_Data extracted from a collection:_

▶

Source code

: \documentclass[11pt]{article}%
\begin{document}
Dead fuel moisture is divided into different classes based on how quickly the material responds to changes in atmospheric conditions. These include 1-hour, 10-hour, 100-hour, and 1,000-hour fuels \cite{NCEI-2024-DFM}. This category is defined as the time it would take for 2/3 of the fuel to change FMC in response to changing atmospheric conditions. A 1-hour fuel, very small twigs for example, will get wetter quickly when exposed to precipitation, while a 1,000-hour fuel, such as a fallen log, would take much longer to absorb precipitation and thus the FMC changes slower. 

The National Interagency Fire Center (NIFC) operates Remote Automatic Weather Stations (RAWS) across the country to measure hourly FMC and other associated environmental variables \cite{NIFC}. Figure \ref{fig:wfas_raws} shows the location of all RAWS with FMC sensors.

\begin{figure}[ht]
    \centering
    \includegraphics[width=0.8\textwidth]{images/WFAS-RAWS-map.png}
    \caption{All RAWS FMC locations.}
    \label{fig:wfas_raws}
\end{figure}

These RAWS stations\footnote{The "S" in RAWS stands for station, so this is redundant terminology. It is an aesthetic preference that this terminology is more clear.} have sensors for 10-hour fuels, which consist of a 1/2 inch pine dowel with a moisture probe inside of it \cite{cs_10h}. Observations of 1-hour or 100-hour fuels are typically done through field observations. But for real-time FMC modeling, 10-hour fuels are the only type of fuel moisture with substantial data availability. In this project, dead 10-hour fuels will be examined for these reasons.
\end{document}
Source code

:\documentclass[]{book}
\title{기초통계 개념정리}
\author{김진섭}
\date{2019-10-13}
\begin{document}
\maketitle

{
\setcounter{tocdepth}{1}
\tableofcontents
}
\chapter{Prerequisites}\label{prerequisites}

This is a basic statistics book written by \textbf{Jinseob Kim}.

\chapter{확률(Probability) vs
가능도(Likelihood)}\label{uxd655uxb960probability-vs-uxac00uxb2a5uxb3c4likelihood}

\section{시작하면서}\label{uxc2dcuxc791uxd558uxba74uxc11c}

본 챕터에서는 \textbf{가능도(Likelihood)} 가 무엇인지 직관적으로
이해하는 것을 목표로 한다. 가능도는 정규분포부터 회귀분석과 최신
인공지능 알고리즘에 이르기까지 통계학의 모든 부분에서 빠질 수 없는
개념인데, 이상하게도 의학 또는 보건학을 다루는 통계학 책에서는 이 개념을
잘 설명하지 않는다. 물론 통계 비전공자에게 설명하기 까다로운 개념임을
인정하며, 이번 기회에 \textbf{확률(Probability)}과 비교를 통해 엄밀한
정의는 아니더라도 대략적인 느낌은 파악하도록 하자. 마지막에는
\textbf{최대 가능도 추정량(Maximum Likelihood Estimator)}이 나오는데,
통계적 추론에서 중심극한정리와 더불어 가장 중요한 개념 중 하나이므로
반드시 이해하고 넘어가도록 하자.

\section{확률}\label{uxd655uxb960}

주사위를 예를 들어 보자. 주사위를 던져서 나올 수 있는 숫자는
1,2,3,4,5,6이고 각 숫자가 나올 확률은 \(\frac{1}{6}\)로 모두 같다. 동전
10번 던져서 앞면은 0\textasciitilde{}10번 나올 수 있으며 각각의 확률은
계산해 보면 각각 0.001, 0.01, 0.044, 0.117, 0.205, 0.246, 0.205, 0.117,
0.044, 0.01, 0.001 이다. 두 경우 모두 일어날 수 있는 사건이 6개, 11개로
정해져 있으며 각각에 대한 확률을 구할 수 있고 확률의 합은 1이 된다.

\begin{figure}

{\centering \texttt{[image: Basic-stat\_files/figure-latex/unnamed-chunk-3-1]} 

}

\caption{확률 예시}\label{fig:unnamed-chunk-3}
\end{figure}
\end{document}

◀

In the data above, find each line that has the word "label" and copy it out.

_EXPECTED OUTPUT:_
    \label{fig:wfas_raws}
\chapter{Prerequisites}\label{prerequisites}
가능도(Likelihood)}\label{uxd655uxb960probability-vs-uxac00uxb2a5uxb3c4likelihood}
\section{시작하면서}\label{uxc2dcuxc791uxd558uxba74uxc11c}
\section{확률}\label{uxd655uxb960}
\caption{확률 예시}\label{fig:unnamed-chunk-3}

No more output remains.